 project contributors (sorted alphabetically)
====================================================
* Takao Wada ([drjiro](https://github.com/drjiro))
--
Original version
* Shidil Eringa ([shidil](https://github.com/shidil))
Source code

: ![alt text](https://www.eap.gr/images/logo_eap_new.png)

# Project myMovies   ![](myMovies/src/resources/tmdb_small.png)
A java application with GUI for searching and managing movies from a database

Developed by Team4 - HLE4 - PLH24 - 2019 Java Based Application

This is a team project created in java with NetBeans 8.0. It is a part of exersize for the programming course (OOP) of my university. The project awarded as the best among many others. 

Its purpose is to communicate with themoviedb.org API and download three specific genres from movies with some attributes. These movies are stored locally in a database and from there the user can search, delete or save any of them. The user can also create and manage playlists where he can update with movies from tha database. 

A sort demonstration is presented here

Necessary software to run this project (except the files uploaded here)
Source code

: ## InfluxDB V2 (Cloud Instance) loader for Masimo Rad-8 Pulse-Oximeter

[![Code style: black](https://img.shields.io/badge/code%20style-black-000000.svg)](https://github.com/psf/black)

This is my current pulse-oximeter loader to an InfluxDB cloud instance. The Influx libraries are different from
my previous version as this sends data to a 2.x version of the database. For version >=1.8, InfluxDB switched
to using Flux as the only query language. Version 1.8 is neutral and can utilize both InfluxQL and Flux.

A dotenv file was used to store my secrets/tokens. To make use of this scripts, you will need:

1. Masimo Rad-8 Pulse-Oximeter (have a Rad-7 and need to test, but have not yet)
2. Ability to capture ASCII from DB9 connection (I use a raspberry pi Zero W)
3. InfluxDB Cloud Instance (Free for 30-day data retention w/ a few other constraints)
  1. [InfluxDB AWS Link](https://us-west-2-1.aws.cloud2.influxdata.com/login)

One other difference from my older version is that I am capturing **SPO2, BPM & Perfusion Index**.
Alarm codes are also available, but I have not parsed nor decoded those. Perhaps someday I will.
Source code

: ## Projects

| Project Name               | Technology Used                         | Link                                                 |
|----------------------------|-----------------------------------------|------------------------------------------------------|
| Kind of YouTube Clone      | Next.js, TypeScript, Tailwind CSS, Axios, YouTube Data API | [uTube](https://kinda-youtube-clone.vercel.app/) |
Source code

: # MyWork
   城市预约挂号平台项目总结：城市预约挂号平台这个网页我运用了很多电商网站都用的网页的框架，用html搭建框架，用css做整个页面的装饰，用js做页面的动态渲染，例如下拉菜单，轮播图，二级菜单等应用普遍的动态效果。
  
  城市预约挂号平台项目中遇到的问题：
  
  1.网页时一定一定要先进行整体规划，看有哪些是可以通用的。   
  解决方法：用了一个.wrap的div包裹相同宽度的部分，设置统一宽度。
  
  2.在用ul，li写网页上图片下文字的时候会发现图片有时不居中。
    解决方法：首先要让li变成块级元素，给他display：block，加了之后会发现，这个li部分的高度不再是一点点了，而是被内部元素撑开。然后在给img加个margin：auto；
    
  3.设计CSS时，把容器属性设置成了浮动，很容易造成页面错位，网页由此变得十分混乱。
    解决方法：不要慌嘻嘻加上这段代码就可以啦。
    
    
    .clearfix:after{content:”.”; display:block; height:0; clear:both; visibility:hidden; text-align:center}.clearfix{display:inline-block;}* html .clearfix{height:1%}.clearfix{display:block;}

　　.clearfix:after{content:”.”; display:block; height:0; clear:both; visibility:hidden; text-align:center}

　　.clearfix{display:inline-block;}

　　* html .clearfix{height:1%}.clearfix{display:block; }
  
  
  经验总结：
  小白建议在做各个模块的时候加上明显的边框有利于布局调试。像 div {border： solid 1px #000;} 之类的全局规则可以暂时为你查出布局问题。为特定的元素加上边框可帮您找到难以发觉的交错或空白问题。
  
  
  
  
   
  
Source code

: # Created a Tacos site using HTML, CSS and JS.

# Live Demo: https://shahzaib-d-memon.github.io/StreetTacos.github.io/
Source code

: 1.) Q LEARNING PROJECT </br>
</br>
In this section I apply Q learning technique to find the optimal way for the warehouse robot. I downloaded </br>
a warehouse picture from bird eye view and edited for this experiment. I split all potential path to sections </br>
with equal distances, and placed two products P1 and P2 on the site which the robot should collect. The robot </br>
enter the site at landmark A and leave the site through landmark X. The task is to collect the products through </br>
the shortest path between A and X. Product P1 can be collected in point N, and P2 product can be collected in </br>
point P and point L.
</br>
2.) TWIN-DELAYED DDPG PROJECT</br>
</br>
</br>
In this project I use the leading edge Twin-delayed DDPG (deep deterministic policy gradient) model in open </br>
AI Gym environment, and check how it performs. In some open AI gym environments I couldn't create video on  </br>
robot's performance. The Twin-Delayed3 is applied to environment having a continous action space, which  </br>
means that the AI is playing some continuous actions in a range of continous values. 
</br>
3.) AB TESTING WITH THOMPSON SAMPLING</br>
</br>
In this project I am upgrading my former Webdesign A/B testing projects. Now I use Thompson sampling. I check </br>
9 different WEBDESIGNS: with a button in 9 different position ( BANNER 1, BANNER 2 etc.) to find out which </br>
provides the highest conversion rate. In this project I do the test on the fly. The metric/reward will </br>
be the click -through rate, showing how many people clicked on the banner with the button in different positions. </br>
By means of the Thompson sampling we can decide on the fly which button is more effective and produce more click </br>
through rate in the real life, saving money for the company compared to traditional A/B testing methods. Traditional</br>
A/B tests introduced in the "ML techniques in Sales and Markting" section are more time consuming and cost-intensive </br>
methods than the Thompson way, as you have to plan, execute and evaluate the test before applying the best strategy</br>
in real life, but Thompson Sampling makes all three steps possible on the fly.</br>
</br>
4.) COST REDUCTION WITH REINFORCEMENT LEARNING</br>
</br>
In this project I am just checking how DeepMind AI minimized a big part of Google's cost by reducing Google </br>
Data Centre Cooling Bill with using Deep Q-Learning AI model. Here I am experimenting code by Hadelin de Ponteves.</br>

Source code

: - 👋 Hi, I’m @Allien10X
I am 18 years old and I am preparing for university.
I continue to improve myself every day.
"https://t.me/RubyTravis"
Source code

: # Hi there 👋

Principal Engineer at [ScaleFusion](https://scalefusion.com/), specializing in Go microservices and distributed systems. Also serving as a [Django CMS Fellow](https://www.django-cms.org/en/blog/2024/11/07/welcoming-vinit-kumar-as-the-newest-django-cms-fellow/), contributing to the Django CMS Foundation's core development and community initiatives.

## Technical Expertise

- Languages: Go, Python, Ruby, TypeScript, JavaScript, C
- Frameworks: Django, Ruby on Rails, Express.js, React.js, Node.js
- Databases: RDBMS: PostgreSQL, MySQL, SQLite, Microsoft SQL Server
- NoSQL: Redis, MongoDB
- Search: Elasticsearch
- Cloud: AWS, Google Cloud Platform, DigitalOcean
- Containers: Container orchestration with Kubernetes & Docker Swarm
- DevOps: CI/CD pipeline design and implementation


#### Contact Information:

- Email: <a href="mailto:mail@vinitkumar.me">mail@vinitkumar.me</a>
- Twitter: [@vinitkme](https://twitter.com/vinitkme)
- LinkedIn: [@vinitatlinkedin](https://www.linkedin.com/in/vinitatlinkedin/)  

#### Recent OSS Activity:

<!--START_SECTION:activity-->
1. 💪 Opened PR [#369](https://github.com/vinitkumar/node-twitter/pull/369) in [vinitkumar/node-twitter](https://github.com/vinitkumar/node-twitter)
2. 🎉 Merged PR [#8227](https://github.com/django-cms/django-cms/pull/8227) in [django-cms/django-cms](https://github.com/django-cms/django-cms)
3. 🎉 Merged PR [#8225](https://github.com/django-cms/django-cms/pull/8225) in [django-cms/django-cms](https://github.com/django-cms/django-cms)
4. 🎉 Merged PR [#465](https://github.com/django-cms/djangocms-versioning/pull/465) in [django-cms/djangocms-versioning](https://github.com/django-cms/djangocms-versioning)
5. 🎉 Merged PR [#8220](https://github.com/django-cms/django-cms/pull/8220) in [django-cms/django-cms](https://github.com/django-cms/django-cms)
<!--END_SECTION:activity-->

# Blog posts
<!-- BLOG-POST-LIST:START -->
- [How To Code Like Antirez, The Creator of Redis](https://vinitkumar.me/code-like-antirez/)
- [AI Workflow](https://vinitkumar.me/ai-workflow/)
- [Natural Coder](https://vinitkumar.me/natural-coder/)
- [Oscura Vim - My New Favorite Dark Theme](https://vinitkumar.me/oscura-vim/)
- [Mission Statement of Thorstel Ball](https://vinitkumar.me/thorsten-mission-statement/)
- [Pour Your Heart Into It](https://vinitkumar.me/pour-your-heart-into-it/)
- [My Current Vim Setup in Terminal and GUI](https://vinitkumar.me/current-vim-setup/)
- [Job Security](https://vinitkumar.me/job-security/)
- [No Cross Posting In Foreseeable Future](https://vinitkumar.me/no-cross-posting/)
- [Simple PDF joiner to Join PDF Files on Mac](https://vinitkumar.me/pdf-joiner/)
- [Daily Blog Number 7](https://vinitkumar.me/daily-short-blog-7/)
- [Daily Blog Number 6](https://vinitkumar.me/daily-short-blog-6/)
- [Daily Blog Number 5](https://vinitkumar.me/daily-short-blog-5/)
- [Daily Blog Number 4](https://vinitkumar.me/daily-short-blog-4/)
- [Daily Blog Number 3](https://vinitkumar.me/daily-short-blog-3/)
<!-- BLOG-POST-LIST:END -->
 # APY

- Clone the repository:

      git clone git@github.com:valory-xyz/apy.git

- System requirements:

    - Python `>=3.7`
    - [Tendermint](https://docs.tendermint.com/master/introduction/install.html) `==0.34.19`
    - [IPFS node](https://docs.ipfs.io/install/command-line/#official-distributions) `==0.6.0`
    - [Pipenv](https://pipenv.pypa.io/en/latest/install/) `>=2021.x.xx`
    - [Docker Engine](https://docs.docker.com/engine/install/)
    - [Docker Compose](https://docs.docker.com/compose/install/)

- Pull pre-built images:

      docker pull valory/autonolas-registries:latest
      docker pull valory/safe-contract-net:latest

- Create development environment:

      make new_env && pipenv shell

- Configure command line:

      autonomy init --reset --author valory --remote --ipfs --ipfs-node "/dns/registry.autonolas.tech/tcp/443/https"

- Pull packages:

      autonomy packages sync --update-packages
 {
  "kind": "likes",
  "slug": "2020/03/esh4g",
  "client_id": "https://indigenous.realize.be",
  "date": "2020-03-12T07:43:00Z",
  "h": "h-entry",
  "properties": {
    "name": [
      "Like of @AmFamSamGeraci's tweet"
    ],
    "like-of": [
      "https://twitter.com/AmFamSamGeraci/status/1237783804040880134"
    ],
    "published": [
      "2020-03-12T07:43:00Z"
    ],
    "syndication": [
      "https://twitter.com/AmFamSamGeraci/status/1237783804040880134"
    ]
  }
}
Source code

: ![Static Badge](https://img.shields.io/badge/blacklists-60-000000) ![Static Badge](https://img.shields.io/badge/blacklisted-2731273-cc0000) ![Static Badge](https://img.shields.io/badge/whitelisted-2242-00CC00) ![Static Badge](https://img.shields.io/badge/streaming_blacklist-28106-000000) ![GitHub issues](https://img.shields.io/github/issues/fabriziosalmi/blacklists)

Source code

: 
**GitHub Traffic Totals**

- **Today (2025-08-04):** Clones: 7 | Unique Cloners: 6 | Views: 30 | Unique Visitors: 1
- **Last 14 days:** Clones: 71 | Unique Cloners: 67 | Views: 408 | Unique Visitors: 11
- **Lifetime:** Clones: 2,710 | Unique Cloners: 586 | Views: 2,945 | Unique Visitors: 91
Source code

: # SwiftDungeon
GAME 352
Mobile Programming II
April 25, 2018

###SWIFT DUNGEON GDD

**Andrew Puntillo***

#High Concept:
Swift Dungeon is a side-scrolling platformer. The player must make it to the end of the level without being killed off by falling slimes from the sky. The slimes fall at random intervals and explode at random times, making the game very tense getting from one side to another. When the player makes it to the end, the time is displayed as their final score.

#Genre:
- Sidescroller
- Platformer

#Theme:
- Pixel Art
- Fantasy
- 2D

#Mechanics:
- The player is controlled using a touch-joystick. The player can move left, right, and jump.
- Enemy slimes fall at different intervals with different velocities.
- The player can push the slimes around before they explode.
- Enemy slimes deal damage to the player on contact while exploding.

**WHAT IS BEING ASKED**
Check each line of the material for the word "daily". Copy the ones that have it.

**EXERCISE RESPONSE**
- [Daily Blog Number 7](https://vinitkumar.me/daily-short-blog-7/)
- [Daily Blog Number 6](https://vinitkumar.me/daily-short-blog-6/)
- [Daily Blog Number 5](https://vinitkumar.me/daily-short-blog-5/)
- [Daily Blog Number 4](https://vinitkumar.me/daily-short-blog-4/)
- [Daily Blog Number 3](https://vinitkumar.me/daily-short-blog-3/)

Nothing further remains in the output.